Ned Carroll is an American politician serving in the Minnesota House of Representatives since 2023. A member of the Minnesota Democratic-Farmer-Labor Party (DFL), Carroll represents District 42A in the western Twin Cities metropolitan area, which includes the cities of Plymouth and Maple Grove in Hennepin County.

== Early life, education and career ==
Carroll received his bachelor's degree in economics and political science from Cornell College in Iowa, and his master's degree in public policy analysis from Rutgers University. He earned a Juris Doctor from the University of Iowa College of Law.

Carroll works as a senior assistant attorney for Hennepin County.

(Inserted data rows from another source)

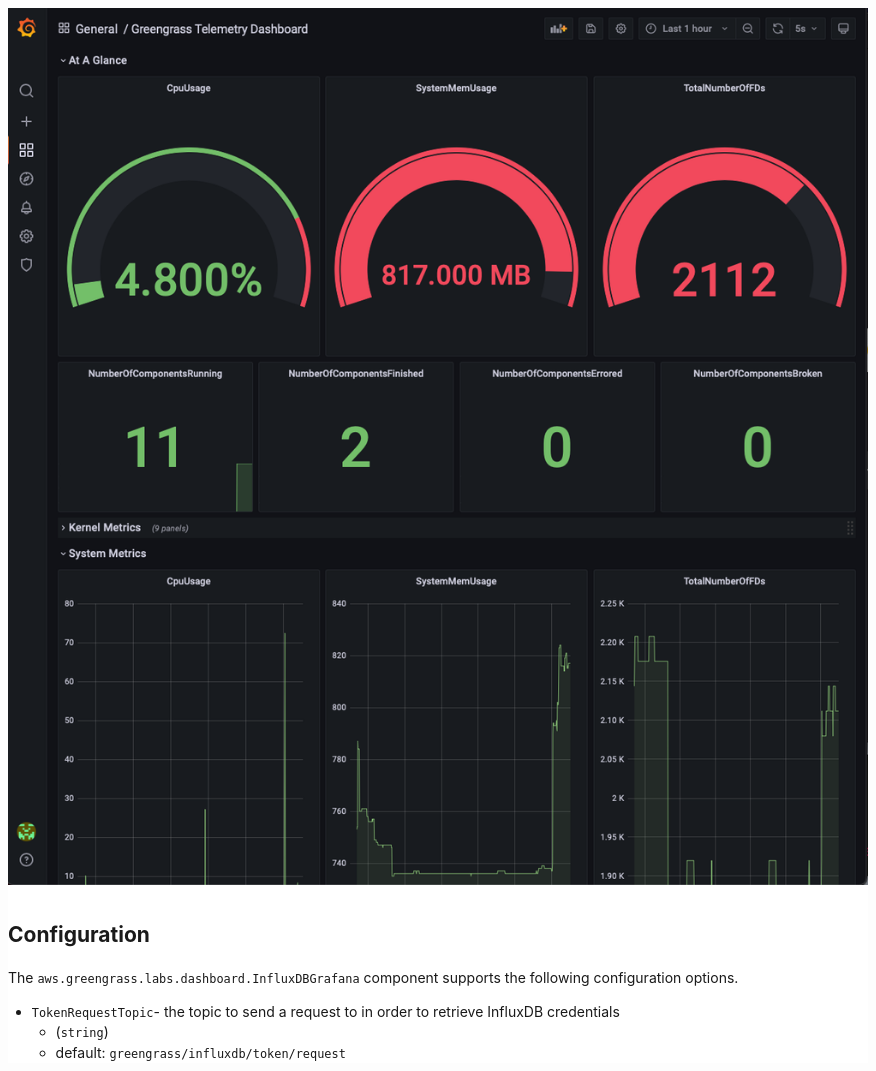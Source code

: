![Architecture - Component](images/grafana.png)

## Configuration
The `aws.greengrass.labs.dashboard.InfluxDBGrafana` component supports the following configuration options.

* `TokenRequestTopic`- the topic to send a request to in order to retrieve InfluxDB credentials
   * (`string`)
   * default: `greengrass/influxdb/token/request`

He served on the Plymouth city council for eight years before his election to the legislature, and as deputy mayor from 2019 to 2022. While on the council he supported a measure to hire a diversity, equity, and inclusion coordinator for the city.

== Minnesota House of Representatives ==
Carroll was elected to the Minnesota House of Representatives in 2022. He first ran for an open seat after 2022 legislative redistricting.

Carroll serves on the Capital Investment, Climate and Energy Finance and Policy, Health Finance and Policy, and Judiciary Finance and Civil Law Committees.

== Electoral history ==

2022 Minnesota State House - District 42A
| Party |  | Candidate | Votes | % |
|---|---|---|---|---|
|  | Democratic (DFL) | Ned Carroll | 12,018 | 58.03 |
|  | Republican | Kathy Burkett | 8,587 | 41.66 |
|  | Write-in |  | 9 | 0.04 |
| Total votes |  |  | 18,614 | 100.0 |
|  | Democratic (DFL) hold |  |  |  |

2024 Minnesota State House - District 42A
| Party |  | Candidate | Votes | % |
|---|---|---|---|---|
|  | Democratic (DFL) | Ned Carroll | 14,288 | 57.3 |
|  | Republican | Kathy Burkett | 10,617 | 42.58 |
|  | Write-in |  | 31 | 0.12 |
| Total votes |  |  | 25,936 | 100.0 |
|  | Democratic (DFL) hold |  |  |  |

== Personal life ==
Carroll lives in Plymouth, Minnesota, with his wife, Maureen, and has three children.